The Henrico Democrat said she was encouraged that House appropriators heeded House Agriculture Committee members’ calls to continue MFP payments.

“As Central Virginia crops and livestock continue to suffer due to misguided trade policies, I’ll keep fighting for ways to keep our district’s farms afloat, sustain our rural communities, and expand access to global markets,” Spanberger said.

The issue put some House Democrats in line with GOP leaders, including House Minority Leader Kevin McCarthy, R-Calif.

Rep. Mike Conaway, R-Texas, ranking member of the House Agriculture Committee, tweeted: “Democrats are threatening to harm rural America in an attempt to damage @realDonaldTrump by preventing USDA from providing support to ag producers. They are playing political games w/ farmers in a time of unprecedented challenge.”

Rep. Jeff Fortenberry of Nebraska, the ranking GOP member on the House Appropriations agriculture subcommittee told the Post that Republicans wouldn’t accept any limits on the farm credit program while the U.S. trade dispute with China continued.

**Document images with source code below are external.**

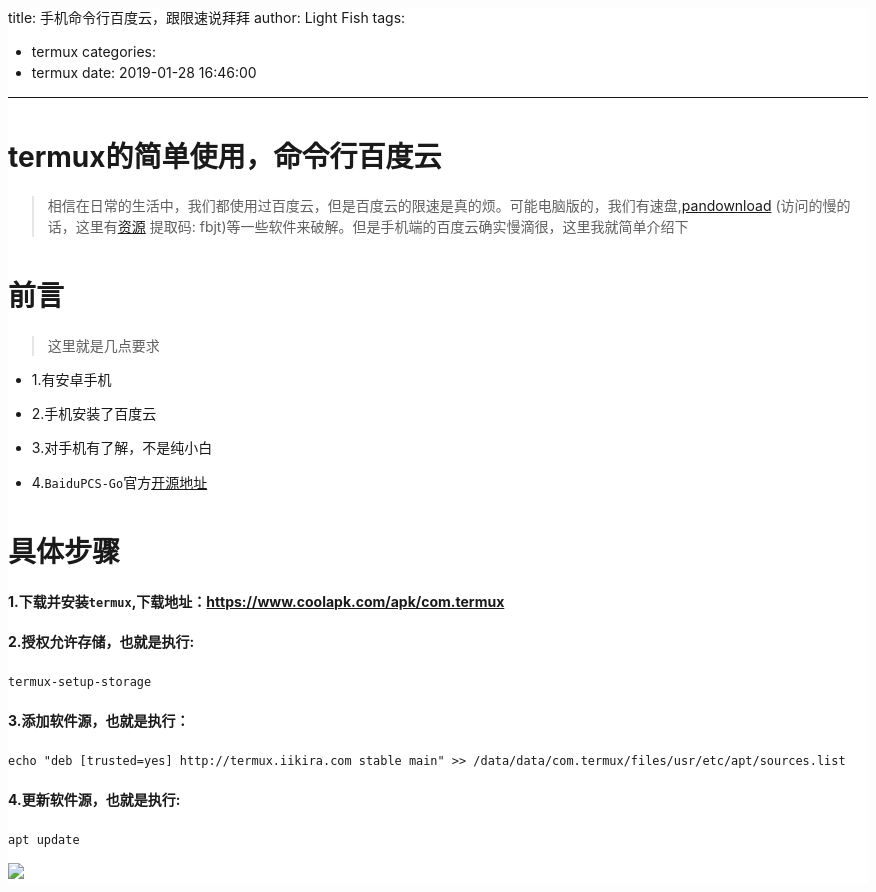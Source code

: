 title: 手机命令行百度云，跟限速说拜拜
author: Light Fish
tags:
  - termux
categories:
  - termux
date: 2019-01-28 16:46:00
---
# termux的简单使用，命令行百度云

>相信在日常的生活中，我们都使用过百度云，但是百度云的限速是真的烦。可能电脑版的，我们有速盘,[pandownload](http://pandownload.com/) (访问的慢的话，这里有[资源](https://pan.baidu.com/s/1pJBJRNSSu9FH9yF8ATFl_w) 提取码: fbjt)等一些软件来破解。但是手机端的百度云确实慢滴很，这里我就简单介绍下



# 前言

> 这里就是几点要求

* 1.有安卓手机

* 2.手机安装了百度云

* 3.对手机有了解，不是纯小白

* 4.`BaiduPCS-Go`官方[开源地址](https://github.com/iikira/BaiduPCS-Go)

# 具体步骤

#### 1.下载并安装`termux`,下载地址：https://www.coolapk.com/apk/com.termux

#### 2.授权允许存储，也就是执行:

```
termux-setup-storage

```

#### 3.添加软件源，也就是执行：

```
echo "deb [trusted=yes] http://termux.iikira.com stable main" >> /data/data/com.termux/files/usr/etc/apt/sources.list

```

#### 4.更新软件源，也就是执行:

```
apt update
```

<img src="http://qnpic.top\termux_baiduyun%5C1.png" width="250">
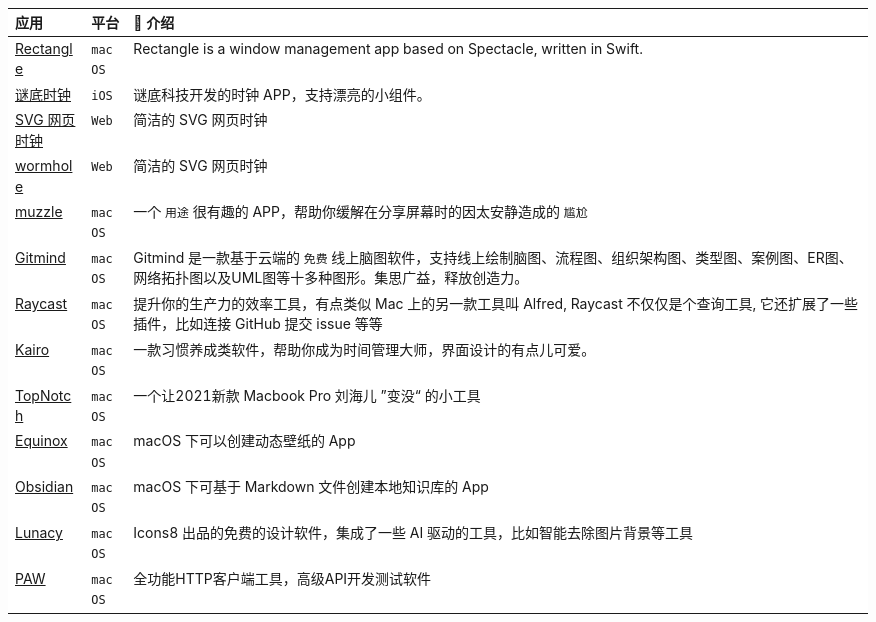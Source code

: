 | 应用 | 平台 | :page_facing_up: 介绍 |
| :--- | :--- | :--- |
| [Rectangle](https://github.com/rxhanson/Rectangle) | `macOS` | Rectangle is a window management app based on Spectacle, written in Swift. |
| [谜底时钟](https://apps.apple.com/cn/app/%E8%B0%9C%E5%BA%95%E6%97%B6%E9%92%9F-%E7%9C%8B%E8%A7%81%E6%97%B6%E9%97%B4/id1536358464) | `iOS` | 谜底科技开发的时钟 APP，支持漂亮的小组件。 |
| [SVG 网页时钟](http://c-01.mnmly.com/) | `Web` | 简洁的 SVG 网页时钟 |
| [wormhole](https://wormhole.app/) | `Web` | 简洁的 SVG 网页时钟 |
| [muzzle](https://muzzleapp.com/) | `macOS` | 一个 `用途` 很有趣的 APP，帮助你缓解在分享屏幕时的因太安静造成的 `尴尬` |
| [Gitmind](https://gitmind.com) | `macOS` | Gitmind 是一款基于云端的 `免费` 线上脑图软件，支持线上绘制脑图、流程图、组织架构图、类型图、案例图、ER图、网络拓扑图以及UML图等十多种图形。集思广益，释放创造力。 |
| [Raycast](https://raycast.com/) | `macOS` | 提升你的生产力的效率工具，有点类似 Mac 上的另一款工具叫 Alfred, Raycast 不仅仅是个查询工具, 它还扩展了一些插件，比如连接 GitHub 提交 issue 等等 |
| [Kairo](https://getkairo.com/) | `macOS` | 一款习惯养成类软件，帮助你成为时间管理大师，界面设计的有点儿可爱。 |
| [TopNotch](https://topnotch.app/) | `macOS` | 一个让2021新款 Macbook Pro 刘海儿 ”变没“ 的小工具 |
| [Equinox](https://github.com/rlxone/Equinox) | `macOS` | macOS 下可以创建动态壁纸的 App |
| [Obsidian](https://obsidian.md/) | `macOS` | macOS 下可基于 Markdown 文件创建本地知识库的 App |
| [Lunacy](https://icons8.com/lunacy) | `macOS` | Icons8 出品的免费的设计软件，集成了一些 AI 驱动的工具，比如智能去除图片背景等工具 |
| [PAW](https://paw.cloud/) | `macOS` | 全功能HTTP客户端工具，高级API开发测试软件 |
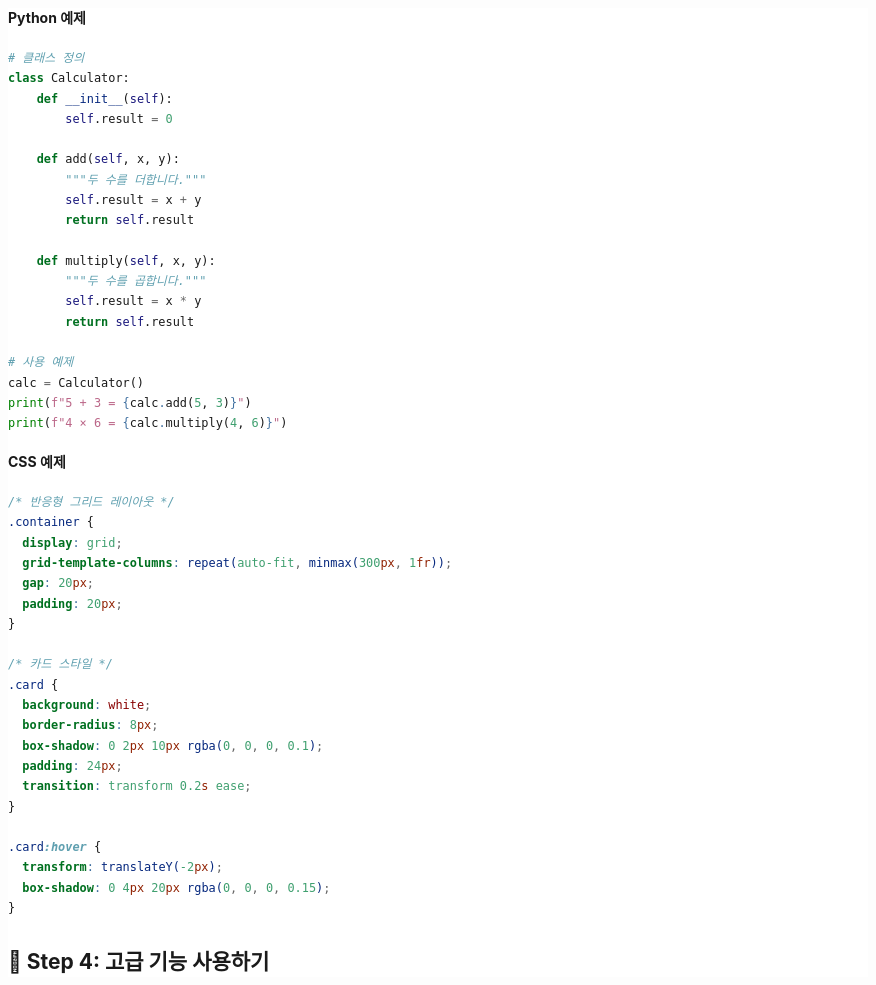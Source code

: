 #### Python 예제

```python
# 클래스 정의
class Calculator:
    def __init__(self):
        self.result = 0
    
    def add(self, x, y):
        """두 수를 더합니다."""
        self.result = x + y
        return self.result
    
    def multiply(self, x, y):
        """두 수를 곱합니다."""
        self.result = x * y
        return self.result

# 사용 예제
calc = Calculator()
print(f"5 + 3 = {calc.add(5, 3)}")
print(f"4 × 6 = {calc.multiply(4, 6)}")
```

#### CSS 예제

```css
/* 반응형 그리드 레이아웃 */
.container {
  display: grid;
  grid-template-columns: repeat(auto-fit, minmax(300px, 1fr));
  gap: 20px;
  padding: 20px;
}

/* 카드 스타일 */
.card {
  background: white;
  border-radius: 8px;
  box-shadow: 0 2px 10px rgba(0, 0, 0, 0.1);
  padding: 24px;
  transition: transform 0.2s ease;
}

.card:hover {
  transform: translateY(-2px);
  box-shadow: 0 4px 20px rgba(0, 0, 0, 0.15);
}
```

## 🚀 Step 4: 고급 기능 사용하기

Some critics say the market payments disproportionately benefit wealthy farmers, and have demanded more transparency about the program’s workings.

After Thursday’s vote, Spanberger expressed relief that the government will avoid “another senseless shutdown.”

“We shouldn’t be content with the congressional status quo of doing the bare minimum and lurching from one budget crisis to the next,” she said.

“It’s overwhelmingly clear that Central Virginians deserve a better budget procedure than this Groundhog-Day, stopgap funding process,” Spanberger said. “Going forward, we need to recommit to the principles of working together, passing a fiscally sound budget, and responsibly investing in the shared priorities of the American people.”

Major spending issues remain unresolved between Democrats and Republicans. With Thursday’s resolution, House lawmakers delayed tough decisions for two months, buying more time to negotiate.